Dataset entries
--------------------------------------------------

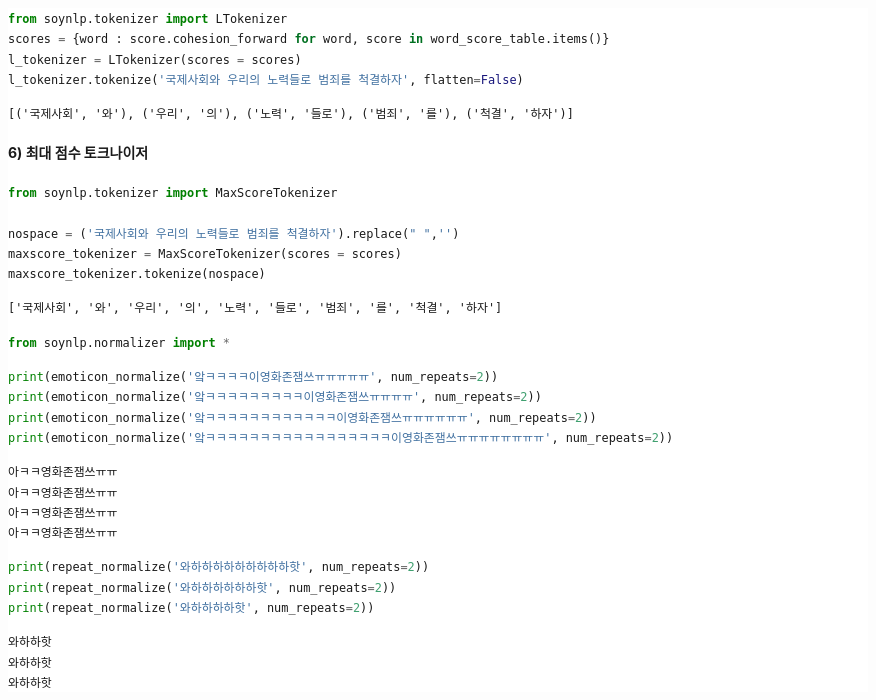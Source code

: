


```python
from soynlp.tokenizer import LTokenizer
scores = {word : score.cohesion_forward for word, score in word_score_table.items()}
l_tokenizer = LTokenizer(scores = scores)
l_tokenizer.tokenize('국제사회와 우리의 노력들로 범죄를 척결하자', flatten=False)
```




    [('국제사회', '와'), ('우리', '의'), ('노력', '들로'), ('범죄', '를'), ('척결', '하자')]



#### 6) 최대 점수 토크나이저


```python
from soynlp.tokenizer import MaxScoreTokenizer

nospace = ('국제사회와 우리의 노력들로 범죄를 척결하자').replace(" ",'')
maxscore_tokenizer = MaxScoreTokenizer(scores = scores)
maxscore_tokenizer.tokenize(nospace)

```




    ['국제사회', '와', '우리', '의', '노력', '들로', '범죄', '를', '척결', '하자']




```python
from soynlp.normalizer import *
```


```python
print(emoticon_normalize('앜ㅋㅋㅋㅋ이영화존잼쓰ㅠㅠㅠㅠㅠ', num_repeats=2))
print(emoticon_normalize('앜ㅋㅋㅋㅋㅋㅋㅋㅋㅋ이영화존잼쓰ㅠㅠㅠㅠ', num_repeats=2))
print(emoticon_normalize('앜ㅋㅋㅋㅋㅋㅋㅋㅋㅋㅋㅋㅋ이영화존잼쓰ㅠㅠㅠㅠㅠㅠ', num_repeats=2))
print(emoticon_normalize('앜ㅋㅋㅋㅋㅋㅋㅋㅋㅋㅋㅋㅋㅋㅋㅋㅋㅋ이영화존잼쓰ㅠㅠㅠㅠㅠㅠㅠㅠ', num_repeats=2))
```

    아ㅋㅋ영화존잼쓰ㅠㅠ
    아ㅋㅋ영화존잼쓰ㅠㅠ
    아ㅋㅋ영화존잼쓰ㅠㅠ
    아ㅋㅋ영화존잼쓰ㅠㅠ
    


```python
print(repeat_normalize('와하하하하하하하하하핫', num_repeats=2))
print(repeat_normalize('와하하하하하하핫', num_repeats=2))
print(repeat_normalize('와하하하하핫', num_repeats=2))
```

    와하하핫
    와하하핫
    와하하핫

--------------------------------------------------

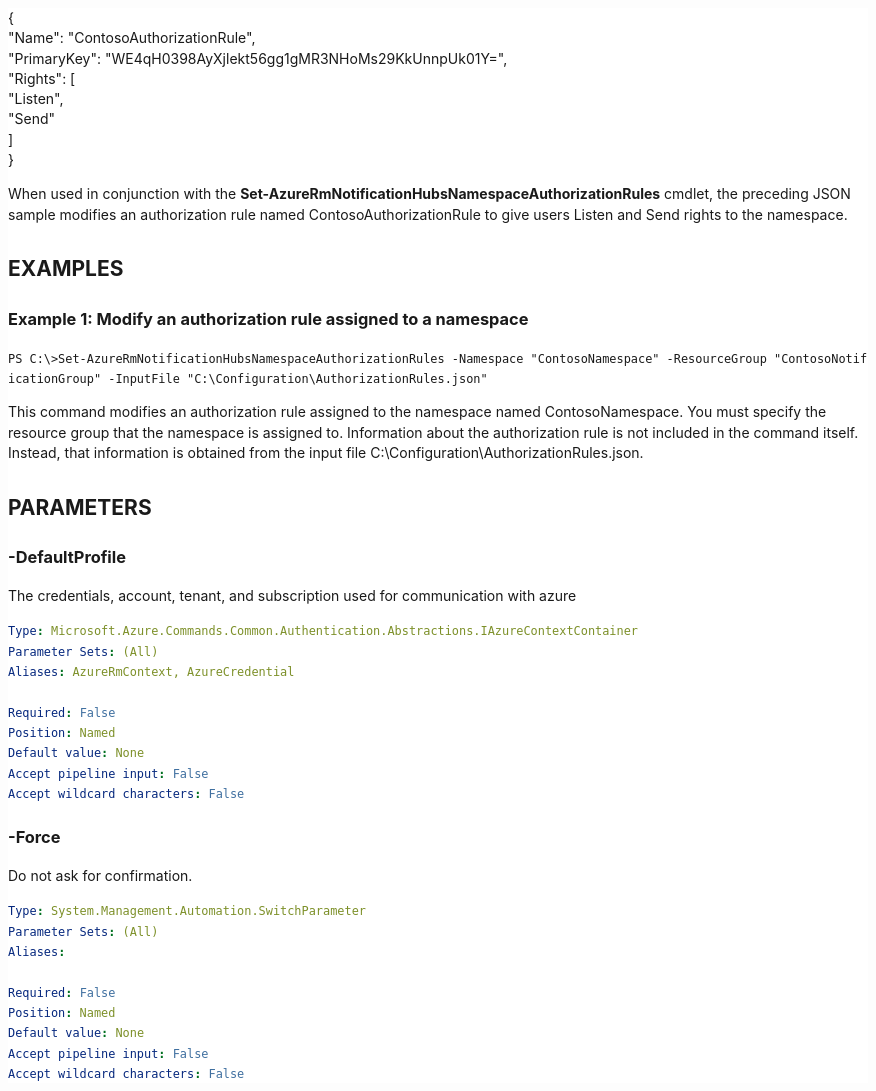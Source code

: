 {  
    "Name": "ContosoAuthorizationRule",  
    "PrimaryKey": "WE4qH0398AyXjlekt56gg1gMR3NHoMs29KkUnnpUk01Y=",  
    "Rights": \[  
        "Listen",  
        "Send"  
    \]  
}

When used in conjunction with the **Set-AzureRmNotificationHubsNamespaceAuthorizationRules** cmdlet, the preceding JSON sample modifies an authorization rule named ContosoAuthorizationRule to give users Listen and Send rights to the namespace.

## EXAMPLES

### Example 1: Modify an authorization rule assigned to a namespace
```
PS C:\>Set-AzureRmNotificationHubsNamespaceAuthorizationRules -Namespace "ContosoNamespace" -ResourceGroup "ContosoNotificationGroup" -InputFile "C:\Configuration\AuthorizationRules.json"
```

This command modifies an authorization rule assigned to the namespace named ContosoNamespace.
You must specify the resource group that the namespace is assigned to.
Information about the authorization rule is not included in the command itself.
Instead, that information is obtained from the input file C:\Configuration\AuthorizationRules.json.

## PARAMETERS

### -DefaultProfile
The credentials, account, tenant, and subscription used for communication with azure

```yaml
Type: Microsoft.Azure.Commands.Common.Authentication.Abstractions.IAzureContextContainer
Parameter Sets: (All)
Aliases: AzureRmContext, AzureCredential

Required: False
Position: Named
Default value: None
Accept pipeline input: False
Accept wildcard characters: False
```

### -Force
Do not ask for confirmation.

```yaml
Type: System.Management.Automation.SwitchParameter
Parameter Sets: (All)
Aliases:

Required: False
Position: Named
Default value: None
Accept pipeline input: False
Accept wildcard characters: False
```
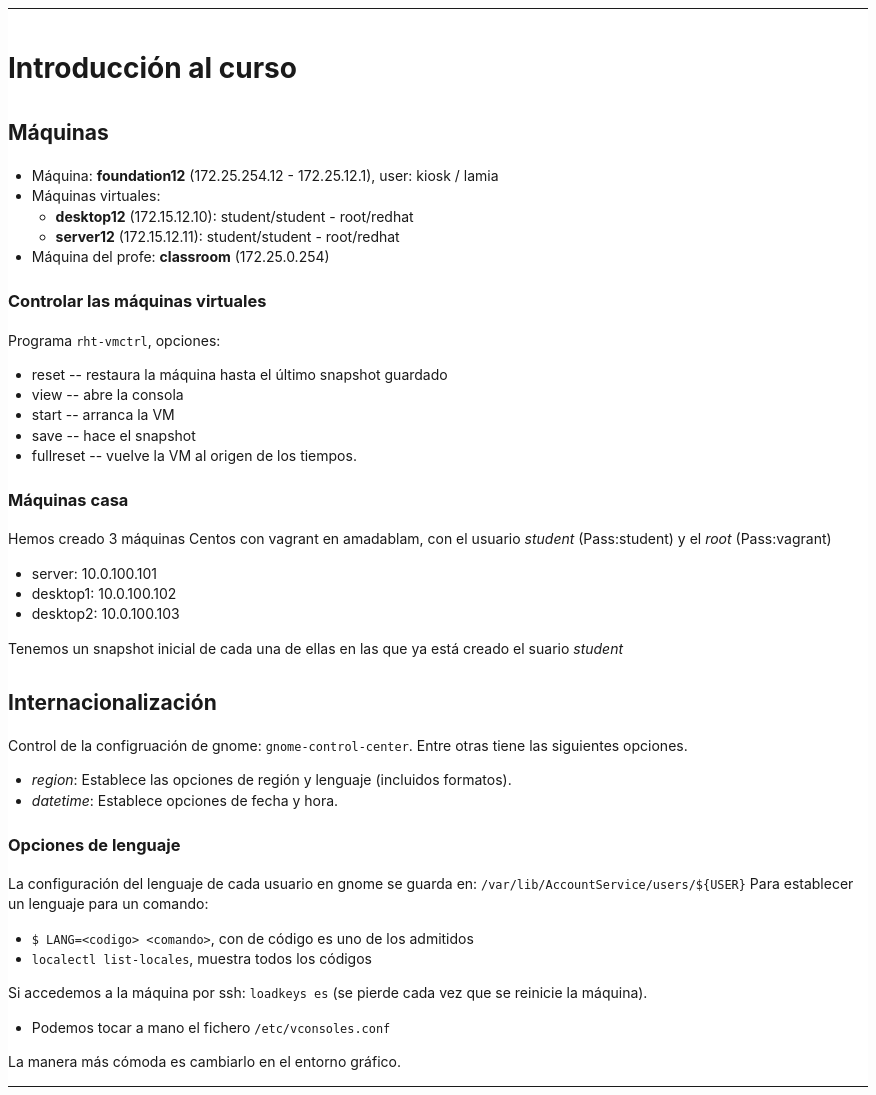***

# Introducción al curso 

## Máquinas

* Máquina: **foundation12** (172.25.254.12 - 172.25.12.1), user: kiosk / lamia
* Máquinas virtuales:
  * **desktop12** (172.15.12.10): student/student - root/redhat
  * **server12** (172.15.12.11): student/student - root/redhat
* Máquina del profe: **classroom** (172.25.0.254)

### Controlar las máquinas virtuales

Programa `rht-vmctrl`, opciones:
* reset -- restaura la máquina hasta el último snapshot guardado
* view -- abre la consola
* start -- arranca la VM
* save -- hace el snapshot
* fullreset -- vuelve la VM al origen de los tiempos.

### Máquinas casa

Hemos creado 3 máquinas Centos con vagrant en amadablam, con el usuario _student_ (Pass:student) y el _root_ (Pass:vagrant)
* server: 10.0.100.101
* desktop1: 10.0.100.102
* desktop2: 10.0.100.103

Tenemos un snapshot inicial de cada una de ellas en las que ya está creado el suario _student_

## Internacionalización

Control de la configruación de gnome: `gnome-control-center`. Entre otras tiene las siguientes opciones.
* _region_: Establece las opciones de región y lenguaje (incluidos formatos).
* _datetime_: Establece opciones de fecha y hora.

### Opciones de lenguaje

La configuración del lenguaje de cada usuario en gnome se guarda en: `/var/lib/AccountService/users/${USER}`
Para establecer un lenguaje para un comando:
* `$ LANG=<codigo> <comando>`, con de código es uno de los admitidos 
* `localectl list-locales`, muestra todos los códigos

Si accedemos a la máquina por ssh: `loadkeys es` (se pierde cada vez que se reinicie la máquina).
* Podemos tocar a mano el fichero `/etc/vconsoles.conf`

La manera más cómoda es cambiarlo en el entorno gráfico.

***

--------------------------------------------------

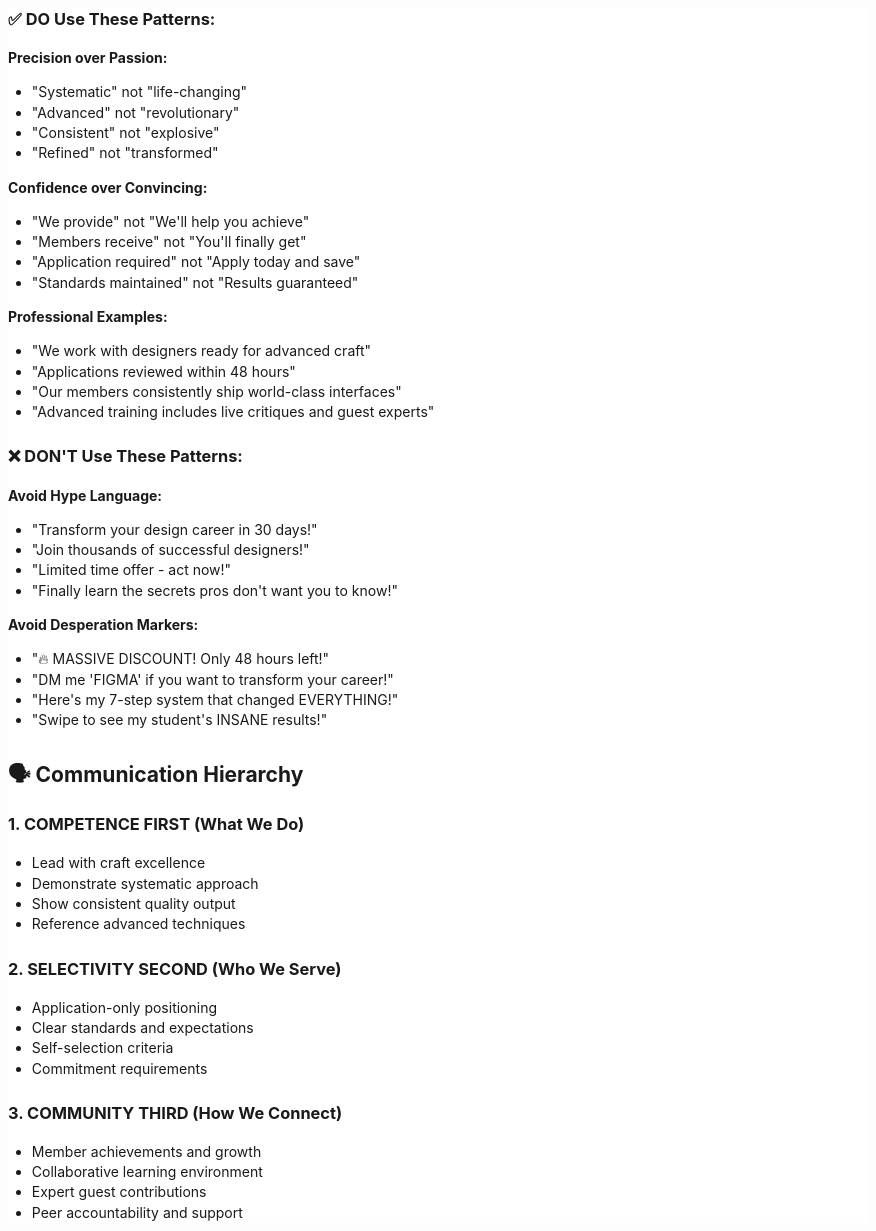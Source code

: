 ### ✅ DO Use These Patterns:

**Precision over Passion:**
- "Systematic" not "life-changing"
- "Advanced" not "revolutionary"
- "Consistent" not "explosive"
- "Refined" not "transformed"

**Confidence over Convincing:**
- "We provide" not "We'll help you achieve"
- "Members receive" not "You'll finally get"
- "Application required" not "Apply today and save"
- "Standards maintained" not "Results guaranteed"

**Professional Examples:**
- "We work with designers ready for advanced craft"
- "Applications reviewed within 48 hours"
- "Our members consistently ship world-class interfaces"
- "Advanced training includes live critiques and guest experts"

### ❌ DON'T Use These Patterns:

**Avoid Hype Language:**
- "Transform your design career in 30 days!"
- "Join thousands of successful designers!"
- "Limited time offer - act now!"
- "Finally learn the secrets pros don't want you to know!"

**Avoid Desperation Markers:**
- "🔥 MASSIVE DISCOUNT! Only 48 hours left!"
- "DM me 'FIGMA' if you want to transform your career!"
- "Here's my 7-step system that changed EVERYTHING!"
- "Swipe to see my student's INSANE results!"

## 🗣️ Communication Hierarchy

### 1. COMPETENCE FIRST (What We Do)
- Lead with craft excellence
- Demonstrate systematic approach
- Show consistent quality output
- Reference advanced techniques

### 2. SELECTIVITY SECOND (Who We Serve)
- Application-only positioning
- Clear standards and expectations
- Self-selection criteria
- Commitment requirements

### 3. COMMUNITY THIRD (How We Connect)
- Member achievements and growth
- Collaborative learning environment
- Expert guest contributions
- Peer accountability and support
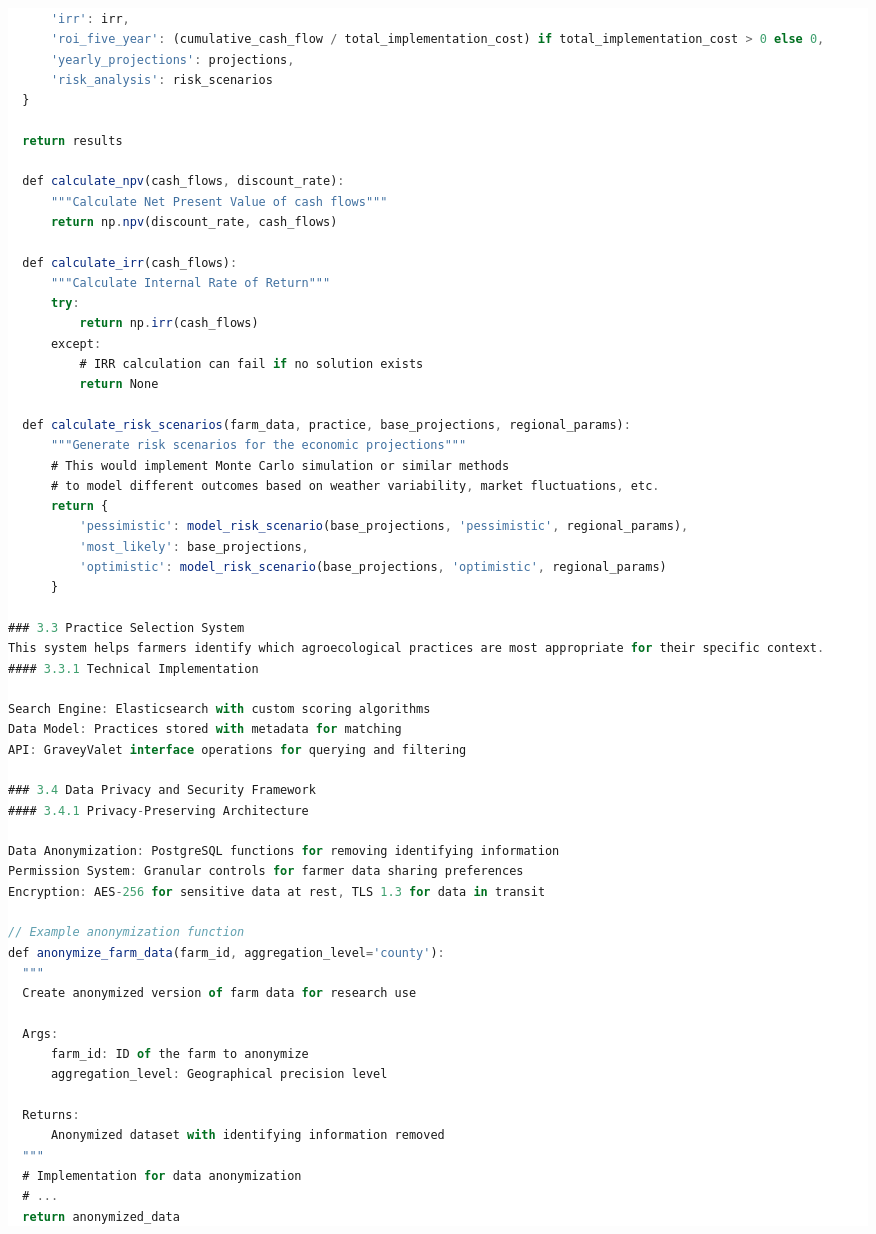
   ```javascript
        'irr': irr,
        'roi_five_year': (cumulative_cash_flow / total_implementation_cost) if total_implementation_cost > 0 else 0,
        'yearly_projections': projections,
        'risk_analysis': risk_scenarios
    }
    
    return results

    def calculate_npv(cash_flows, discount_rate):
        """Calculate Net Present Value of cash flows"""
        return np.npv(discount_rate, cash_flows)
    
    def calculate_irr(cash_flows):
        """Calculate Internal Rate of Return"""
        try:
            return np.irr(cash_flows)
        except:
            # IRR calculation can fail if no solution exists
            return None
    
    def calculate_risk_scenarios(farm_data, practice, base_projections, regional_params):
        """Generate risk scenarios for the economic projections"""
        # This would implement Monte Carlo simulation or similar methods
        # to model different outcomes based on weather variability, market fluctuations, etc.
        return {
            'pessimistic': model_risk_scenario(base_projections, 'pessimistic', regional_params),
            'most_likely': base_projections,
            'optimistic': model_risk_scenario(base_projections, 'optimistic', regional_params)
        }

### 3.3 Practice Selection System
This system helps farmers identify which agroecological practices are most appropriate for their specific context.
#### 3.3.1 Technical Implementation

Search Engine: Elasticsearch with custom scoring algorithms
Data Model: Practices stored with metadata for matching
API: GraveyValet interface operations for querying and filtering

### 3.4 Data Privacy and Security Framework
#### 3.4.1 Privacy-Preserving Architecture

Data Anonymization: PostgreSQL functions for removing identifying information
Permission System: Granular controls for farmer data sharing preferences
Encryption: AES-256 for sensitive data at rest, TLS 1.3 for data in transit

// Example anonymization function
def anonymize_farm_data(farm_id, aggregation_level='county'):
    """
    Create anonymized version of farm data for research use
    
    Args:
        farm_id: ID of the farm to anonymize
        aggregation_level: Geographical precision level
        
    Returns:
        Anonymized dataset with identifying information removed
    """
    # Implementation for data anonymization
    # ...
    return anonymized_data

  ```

--------------------------------------------------

PROBLEM TO SOLVE: Copy out exactly the lines above beginning with the line that contains "### -DefaultProfile" and finishing with the line that contains "arranca la VM", including both; leave the pictures out.

ANSWER AREA:
### -DefaultProfile
The credentials, account, tenant, and subscription used for communication with azure

```yaml
Type: Microsoft.Azure.Commands.Common.Authentication.Abstractions.IAzureContextContainer
Parameter Sets: (All)
Aliases: AzureRmContext, AzureCredential

Required: False
Position: Named
Default value: None
Accept pipeline input: False
Accept wildcard characters: False
```

### -Force
Do not ask for confirmation.

```yaml
Type: System.Management.Automation.SwitchParameter
Parameter Sets: (All)
Aliases:

Required: False
Position: Named
Default value: None
Accept pipeline input: False
Accept wildcard characters: False
```
***

# Introducción al curso 

## Máquinas

* Máquina: **foundation12** (172.25.254.12 - 172.25.12.1), user: kiosk / lamia
* Máquinas virtuales:
  * **desktop12** (172.15.12.10): student/student - root/redhat
  * **server12** (172.15.12.11): student/student - root/redhat
* Máquina del profe: **classroom** (172.25.0.254)

### Controlar las máquinas virtuales

Programa `rht-vmctrl`, opciones:
* reset -- restaura la máquina hasta el último snapshot guardado
* view -- abre la consola
* start -- arranca la VM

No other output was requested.